== Material for the task

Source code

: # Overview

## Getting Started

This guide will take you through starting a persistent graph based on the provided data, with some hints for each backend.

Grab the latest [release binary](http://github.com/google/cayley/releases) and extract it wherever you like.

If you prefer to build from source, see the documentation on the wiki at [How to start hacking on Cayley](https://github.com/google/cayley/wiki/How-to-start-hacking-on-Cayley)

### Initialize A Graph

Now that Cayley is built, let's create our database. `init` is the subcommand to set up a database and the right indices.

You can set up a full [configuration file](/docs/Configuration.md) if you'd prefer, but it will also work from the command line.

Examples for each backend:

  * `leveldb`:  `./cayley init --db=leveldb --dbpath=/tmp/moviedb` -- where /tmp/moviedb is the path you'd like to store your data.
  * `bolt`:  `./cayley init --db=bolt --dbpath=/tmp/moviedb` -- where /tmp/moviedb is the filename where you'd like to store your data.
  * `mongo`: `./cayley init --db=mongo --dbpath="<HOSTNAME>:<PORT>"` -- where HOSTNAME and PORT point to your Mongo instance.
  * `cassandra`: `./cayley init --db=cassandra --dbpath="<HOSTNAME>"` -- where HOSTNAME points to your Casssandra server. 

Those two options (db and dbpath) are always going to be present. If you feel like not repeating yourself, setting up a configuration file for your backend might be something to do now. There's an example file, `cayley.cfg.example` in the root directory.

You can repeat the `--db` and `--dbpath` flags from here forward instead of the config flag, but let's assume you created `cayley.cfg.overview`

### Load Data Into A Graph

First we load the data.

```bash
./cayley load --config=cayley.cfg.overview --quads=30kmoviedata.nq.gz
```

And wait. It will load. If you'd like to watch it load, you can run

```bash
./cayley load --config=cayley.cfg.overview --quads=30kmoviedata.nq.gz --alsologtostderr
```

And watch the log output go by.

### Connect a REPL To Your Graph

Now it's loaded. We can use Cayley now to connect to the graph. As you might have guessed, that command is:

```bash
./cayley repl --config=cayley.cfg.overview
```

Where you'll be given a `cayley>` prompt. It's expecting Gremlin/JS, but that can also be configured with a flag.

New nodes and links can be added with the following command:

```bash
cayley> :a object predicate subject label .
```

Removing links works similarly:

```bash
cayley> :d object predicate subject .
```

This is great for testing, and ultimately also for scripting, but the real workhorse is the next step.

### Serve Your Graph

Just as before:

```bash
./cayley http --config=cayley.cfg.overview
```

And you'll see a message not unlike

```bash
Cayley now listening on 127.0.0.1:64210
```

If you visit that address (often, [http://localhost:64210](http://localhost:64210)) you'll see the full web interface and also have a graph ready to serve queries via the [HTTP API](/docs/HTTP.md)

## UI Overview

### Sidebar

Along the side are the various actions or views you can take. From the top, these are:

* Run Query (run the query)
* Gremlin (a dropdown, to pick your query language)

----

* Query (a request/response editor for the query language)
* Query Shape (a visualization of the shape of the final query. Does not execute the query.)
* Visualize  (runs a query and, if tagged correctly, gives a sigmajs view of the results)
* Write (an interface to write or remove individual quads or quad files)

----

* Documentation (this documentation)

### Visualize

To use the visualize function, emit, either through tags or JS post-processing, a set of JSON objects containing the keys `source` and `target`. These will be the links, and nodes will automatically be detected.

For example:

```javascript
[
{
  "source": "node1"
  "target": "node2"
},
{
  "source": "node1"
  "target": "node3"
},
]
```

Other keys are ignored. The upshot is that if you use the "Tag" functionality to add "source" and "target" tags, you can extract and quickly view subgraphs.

====

* _Activity_: Set down exactly the lines from the start of the records to the line with "### Initialize A Graph". Include that line, and add nothing more.

* _Output of the exercise_:
Source code

: # Overview

## Getting Started

This guide will take you through starting a persistent graph based on the provided data, with some hints for each backend.

Grab the latest [release binary](http://github.com/google/cayley/releases) and extract it wherever you like.

If you prefer to build from source, see the documentation on the wiki at [How to start hacking on Cayley](https://github.com/google/cayley/wiki/How-to-start-hacking-on-Cayley)

### Initialize A Graph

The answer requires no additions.